[Work to complete]
Could you repeat, word for word, every line from the one containing "but the turnov & but the turnov & 1.00 \\" through the final line of the records below, and nothing else?

[Dataset entries]
┄┄┄┄┄┄┄┄┄┄┄┄┄┄┄┄┄┄┄┄

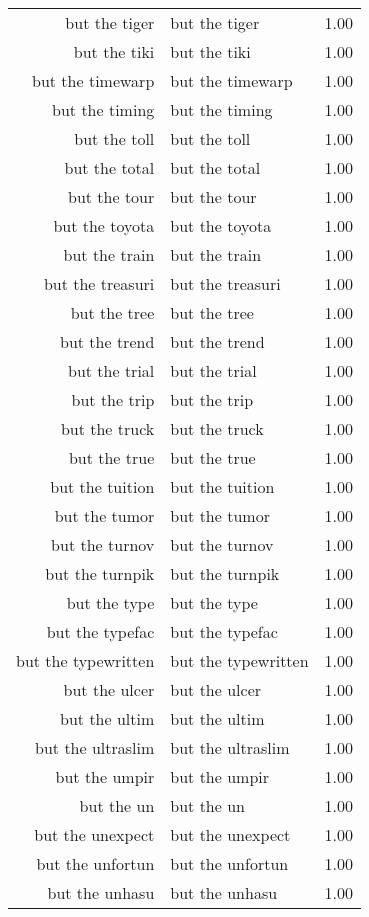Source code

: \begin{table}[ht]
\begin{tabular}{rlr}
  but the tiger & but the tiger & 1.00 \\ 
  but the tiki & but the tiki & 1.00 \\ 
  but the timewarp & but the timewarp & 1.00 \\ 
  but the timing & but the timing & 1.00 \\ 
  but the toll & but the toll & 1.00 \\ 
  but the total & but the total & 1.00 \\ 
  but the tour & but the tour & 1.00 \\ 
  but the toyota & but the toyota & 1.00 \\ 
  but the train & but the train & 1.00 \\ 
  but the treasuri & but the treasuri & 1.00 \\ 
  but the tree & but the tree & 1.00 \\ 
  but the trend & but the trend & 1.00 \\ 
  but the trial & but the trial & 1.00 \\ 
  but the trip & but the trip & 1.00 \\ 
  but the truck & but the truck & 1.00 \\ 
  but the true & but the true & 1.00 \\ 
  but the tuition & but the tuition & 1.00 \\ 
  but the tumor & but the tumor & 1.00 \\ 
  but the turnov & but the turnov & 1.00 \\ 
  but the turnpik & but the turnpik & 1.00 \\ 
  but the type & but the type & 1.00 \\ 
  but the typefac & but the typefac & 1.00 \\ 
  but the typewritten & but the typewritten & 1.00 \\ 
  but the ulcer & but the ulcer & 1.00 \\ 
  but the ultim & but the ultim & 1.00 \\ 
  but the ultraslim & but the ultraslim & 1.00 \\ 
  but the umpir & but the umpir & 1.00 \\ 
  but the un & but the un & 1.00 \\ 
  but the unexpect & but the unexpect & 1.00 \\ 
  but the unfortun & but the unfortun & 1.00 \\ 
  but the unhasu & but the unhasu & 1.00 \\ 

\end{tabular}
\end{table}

┄┄┄┄┄┄┄┄┄┄┄┄┄┄┄┄┄┄┄┄

[Finished task]
  but the turnov & but the turnov & 1.00 \\ 
  but the turnpik & but the turnpik & 1.00 \\ 
  but the type & but the type & 1.00 \\ 
  but the typefac & but the typefac & 1.00 \\ 
  but the typewritten & but the typewritten & 1.00 \\ 
  but the ulcer & but the ulcer & 1.00 \\ 
  but the ultim & but the ultim & 1.00 \\ 
  but the ultraslim & but the ultraslim & 1.00 \\ 
  but the umpir & but the umpir & 1.00 \\ 
  but the un & but the un & 1.00 \\ 
  but the unexpect & but the unexpect & 1.00 \\ 
  but the unfortun & but the unfortun & 1.00 \\ 
  but the unhasu & but the unhasu & 1.00 \\ 

\end{tabular}
\end{table}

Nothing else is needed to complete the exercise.